Pour le moment, en 1931, date de ce dessin - Serge a vingt ans à peine -, il ne le connaît sans aucun doute même pas, pas encore, trop éloigné qu'il est pour cela à Taninges de tout ce qui, de près ou de loin, touche à l'art et à son histoire - même celle encore toute récente puisque Van Gogh décède juillet 1890 : il est seul sur son île en ses fructueuses années d'apprentissages et c'est très bien ainsi pour son œuvre à venir. Malgré ce contexte, il est à remarquer que c'est cependant en un même esprit, avec des airs de famille assez évidents, que parfois ils s'expriment, se rejoignent directement avec force à travers ou par-delà le temps, le temps d'un dessin comme, par exemple, cet émouvant et rude portrait en buste.
Portrait d'ouvrier, crayon sur papier, 31x25 cm, 1931.
Le néant de beaucoup d'hommes illustres - politiciens surtout - n'a d'égal que la richesse de tant d'êtres anonymes, perdus dans la masse et qu'on ne connaîtra jamais. Ils sont la substance précieuse des sociétés. Les gens "connus", trop sots, sont appauvris à proportion de leur notoriété. Quant aux officiels, ce ne sont, en général, que des dépouilles ou des défroques. Jean Mogin.
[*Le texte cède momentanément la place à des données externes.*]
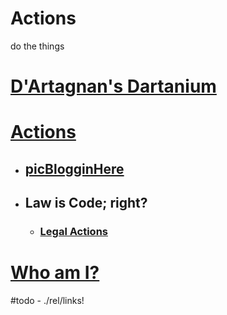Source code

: # Actions
do the things

# [D'Artagnan's Dartanium](https://OpenCollective.com/Dartanium)

# [Actions](actions/README.md)
- ## [picBlogginHere](actions/pages/postBlogPicsMyb.md)
- ## Law is Code; right?
  - ### [Legal Actions](actions/pages/theSuits/README.md) 

# [Who am I?](actions/README.md#experience)



#todo - ./rel/links!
Ce pourrait effectivement être un Van Gogh de l'époque où, après une formation de pasteur dictée par sa soif immodérée d'aimer, Vincent est appelé en Belgique, d'abord à Pâturage près de Mons, puis à Wasmes où il s'installe donc dans la région la plus déshéritée qui soit pour réaliser, dans ce sombre Borinage, son rêve d'Angleterre : devenir - « quelque chose entre pasteur et missionnaire » - prêtre-ouvrier en fait, en pionnier, en un temps où la fonction n'existait pas encore.
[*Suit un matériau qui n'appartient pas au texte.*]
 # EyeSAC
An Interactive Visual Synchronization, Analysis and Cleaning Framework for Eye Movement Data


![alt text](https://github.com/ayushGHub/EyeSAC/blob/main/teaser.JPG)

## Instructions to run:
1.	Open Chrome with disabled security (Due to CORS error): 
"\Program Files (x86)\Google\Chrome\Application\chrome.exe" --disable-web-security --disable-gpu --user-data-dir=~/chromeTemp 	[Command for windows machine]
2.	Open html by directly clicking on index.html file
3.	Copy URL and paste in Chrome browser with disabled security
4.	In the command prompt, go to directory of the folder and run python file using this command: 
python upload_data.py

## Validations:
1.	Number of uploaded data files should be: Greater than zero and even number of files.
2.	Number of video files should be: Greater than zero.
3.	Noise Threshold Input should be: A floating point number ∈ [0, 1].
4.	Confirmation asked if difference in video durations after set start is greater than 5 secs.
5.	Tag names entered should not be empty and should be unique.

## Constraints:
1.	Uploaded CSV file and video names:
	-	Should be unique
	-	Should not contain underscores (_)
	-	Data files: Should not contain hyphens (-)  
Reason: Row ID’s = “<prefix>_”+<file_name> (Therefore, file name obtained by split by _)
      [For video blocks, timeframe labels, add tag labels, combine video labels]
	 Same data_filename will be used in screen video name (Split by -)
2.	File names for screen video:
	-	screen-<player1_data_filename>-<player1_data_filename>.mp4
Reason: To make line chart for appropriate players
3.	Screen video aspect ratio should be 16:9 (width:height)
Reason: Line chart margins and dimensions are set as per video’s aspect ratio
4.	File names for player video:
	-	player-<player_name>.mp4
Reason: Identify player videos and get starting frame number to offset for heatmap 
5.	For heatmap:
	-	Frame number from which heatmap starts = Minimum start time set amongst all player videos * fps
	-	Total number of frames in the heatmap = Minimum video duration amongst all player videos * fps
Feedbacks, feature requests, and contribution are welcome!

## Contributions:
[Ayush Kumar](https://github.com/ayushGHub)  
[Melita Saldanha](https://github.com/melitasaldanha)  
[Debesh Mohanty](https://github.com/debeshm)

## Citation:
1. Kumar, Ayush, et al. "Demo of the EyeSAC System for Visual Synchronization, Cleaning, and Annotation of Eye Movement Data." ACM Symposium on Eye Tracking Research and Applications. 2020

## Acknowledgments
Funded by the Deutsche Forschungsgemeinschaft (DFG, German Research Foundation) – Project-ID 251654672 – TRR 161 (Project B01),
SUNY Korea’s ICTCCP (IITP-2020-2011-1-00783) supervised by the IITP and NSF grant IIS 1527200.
Noir de charbon lui-même, il dessine alors à la craie noire - à la craie noire, justement, comme du charbon - les mineurs parmi desquels il vit - logeant très volontairement dans une modeste cabane sans le moindre confort des plus indispensables.
Mais celui-là est un des valeureux ouvriers de l'équipe de carriers de la carrière de Taninges où, dès l'adolescence, Serge travaille d'entrée « de bon cœur » - comme il l'écrit lui-même -, ouvrier parmi les ouvriers, partageant également - mais, lui, sur une dizaine d'années à la file - tout de leur vie de travail à la dure.
Dessinée et vraiment peinte de l'intérieur - c'est le cas de le dire - La chambre des ouvriers mangeurs de polenta est bien entendu de ces temps-là, héroïques. Elle fait, en esprit, fraternellement écho aux fameux Mangeurs de pommes de terre peints par Vincent quarante-cinq ans plus tôt, aux Pays-Bas.
Je pense à Martel, grand portraitiste s'il en est devant l'Éternel, qui, s'il en a eu connaissance, s'est forcément enthousiasmé devant un tel témoignage d'humanité contenue en le portrait de ce carrier-là, tracé si simplement au crayon avec des moyens minimum, précisant ainsi une facette de l'autoportrait fidèle aux traits intérieurs du jeune ouvrier de la carrière de Taninges qui en est l'auteur.
Carrière de Taninges où les compagnons de Serge ne sont pourtant pas tous, loin de là, comme lui de première jeunesse : les services sociaux de retraite n'existant pas à cette époque, nombreux étaient ceux obligés de travailler jusqu'à tard dans leur vie pour, ayant charge d'âmes, faire face aux besoins matériels de leur famille restée a casa al paese, en Italie. Ce qui éclaire sur le pourquoi de l'âge visiblement avancé du modèle.